Kinneavy, James J. “The Basic Aims of Discourse.” Cross-Talk in Comp Theory: A Reader. Ed. Victor Villanueva. Second ed. United States: National Council of Teachers of English, 2003. 129-139.
In the academic journal article, “The Basic Aims of Discourse,” James Kinneavy explores the purpose of discourse in different disciplines of writing, i.e. creative and academic. Kinneavy explores the impact and aims of different types of composition through literature and articles of various authors, as well as the author’s own experience writing and teaching. Kinneavy explores different types of writing in order to show that teachers and writers should consider the aspects in each to increase the effectiveness of every writer in any discipline. Kinneavy says “The important lesson to be drawn from this almost fearful symmetry is that no composition program can afford to neglect any of these basic aims of discourse” (137), which is something I think happens quite often in academia. Learning how to form an argument in a creative way, or how to write a story through an academic lens, can only aid in the process of writing and make for stronger writing overall.
D’Angelo, Frank J. “An Ontological Basis for a Modern Theory of the Composing Process.” Cross-Talk in Comp Theory: A Reader. Ed. Victor Villanueva. Second ed. United States: National Council of Teachers of English, 2003. 141-150.
In the academic article, “An Ontological Basis for a Modern Theory of the Composing Process,” Frank D’Angelo argues that the end goal of composition is “to guide individuals who are distinct and separate toward greater unity and identification of purpose and action” (148). Berlin develops his argument through a literary analysis, especially “Tradition and Theory in Rhetoric” by S.M. Halloran, which D’Angelo cites several times. D’Angelo’s purpose is to explore the history of composition in order to predict where he believes the act of writing will ultimately end and/or achieve. The article is philosophical in nature, and could be directed at that discipline, teachers, or other writers. I think the article is interesting as a philosophical thought exercise, and could be the basis of any number of science fiction stories. I immediately thought of “Story of Your Life” by Ted Chiang when D’Angelo when D’Angelo said, “we must envision humankind as a single organism, growing, changing, and developing in a single direction” (144). I think it is a great philosophical exercise, but unity and an endpoint of singular communication ultimately means losing the myriad languages, means, and methods that exist today.
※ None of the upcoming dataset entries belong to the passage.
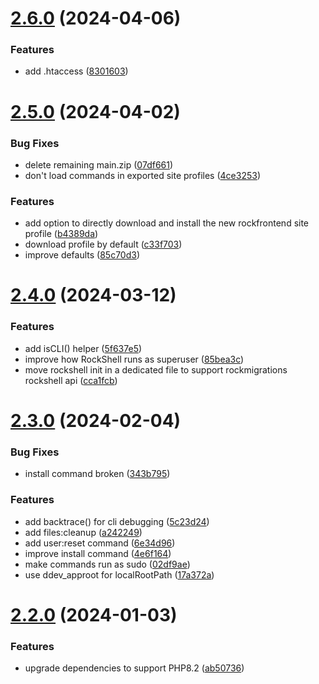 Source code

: # [2.6.0](https://github.com/baumrock/RockShell/compare/v2.5.0...v2.6.0) (2024-04-06)


### Features

* add .htaccess ([8301603](https://github.com/baumrock/RockShell/commit/830160353d001af42a4738ab06c8aee96889288f))



# [2.5.0](https://github.com/baumrock/RockShell/compare/v2.4.0...v2.5.0) (2024-04-02)


### Bug Fixes

* delete remaining main.zip ([07df661](https://github.com/baumrock/RockShell/commit/07df661765efdf41ee753cb076bf170c38b96ac1))
* don't load commands in exported site profiles ([4ce3253](https://github.com/baumrock/RockShell/commit/4ce325316af42b0e1e59e03c81820e0777f7a13b))


### Features

* add option to directly download and install the new rockfrontend site profile ([b4389da](https://github.com/baumrock/RockShell/commit/b4389da832b07a4e226007390390d727a8922287))
* download profile by default ([c33f703](https://github.com/baumrock/RockShell/commit/c33f703915f98200be6306bb95f6e5505c129796))
* improve defaults ([85c70d3](https://github.com/baumrock/RockShell/commit/85c70d3ab0931f57d37f8fc138ebd235999b6eed))



# [2.4.0](https://github.com/baumrock/RockShell/compare/v2.3.0...v2.4.0) (2024-03-12)


### Features

* add isCLI() helper ([5f637e5](https://github.com/baumrock/RockShell/commit/5f637e53572a2f672c85c440bd609bcbd397b608))
* improve how RockShell runs as superuser ([85bea3c](https://github.com/baumrock/RockShell/commit/85bea3c252f4160bfb23ef4376d77c6459a5441f))
* move rockshell init in a dedicated file to support rockmigrations rockshell api ([cca1fcb](https://github.com/baumrock/RockShell/commit/cca1fcbbab116dbbed99ad9c7282651b0268e0a5))



# [2.3.0](https://github.com/baumrock/RockShell/compare/v2.2.0...v2.3.0) (2024-02-04)


### Bug Fixes

* install command broken ([343b795](https://github.com/baumrock/RockShell/commit/343b7959366123c6832d6f73a4a54390932b7b3e))


### Features

* add backtrace() for cli debugging ([5c23d24](https://github.com/baumrock/RockShell/commit/5c23d24d9838c60480c4a60a808f609e4840e413))
* add files:cleanup ([a242249](https://github.com/baumrock/RockShell/commit/a242249646bbf99860c77a85f43fa30b3f393e4b))
* add user:reset command ([6e34d96](https://github.com/baumrock/RockShell/commit/6e34d960373e25a80bb6ba772f5022828dc10e7d))
* improve install command ([4e6f164](https://github.com/baumrock/RockShell/commit/4e6f1646cbc1301e3d17b8b9a417adc63ee3ff48))
* make commands run as sudo ([02df9ae](https://github.com/baumrock/RockShell/commit/02df9aebec41218b7a4cabfa5139a82cba6f63b7))
* use ddev_approot for localRootPath ([17a372a](https://github.com/baumrock/RockShell/commit/17a372add3b2baf55339327b1c4ed001decd8e5f))



# [2.2.0](https://github.com/baumrock/RockShell/compare/v2.1.1...v2.2.0) (2024-01-03)


### Features

* upgrade dependencies to support PHP8.2 ([ab50736](https://github.com/baumrock/RockShell/commit/ab507365a2cf3aa365b86b8e1c61b43112166bd0))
Berlin, James A. “Contemporary Composition.” Cross-Talk in Comp Theory: A Reader. Ed. Victor Villanueva. Second ed. United States: National Council of Teachers of English, 2003. 255-270.
In the academic article, “Contemporary Composition,” James Berlin argues that teachers need to be more aware of the writing practices they teach to students so that both the teacher and student can be more effective rhetoricians. Berlin explores his argument through various rhetoricians, picking and choosing elements which he believes most important and effective to carry forward through to his goal. The author’s purpose is to create building blocks of rhetoric in order to foster students and teachers who do more than trace writing based on what has come before. Berlin writes to teachers, hoping to build a system that will change and engage the way writing is taught. Berlin believes in the process-oriented writing process as opposed to the product, which I think is the best process. In citing so many canon philosophers and teachers, I think Berlin appeals to traditionalists, and makes a shift in thought process and epistemology easier to accept.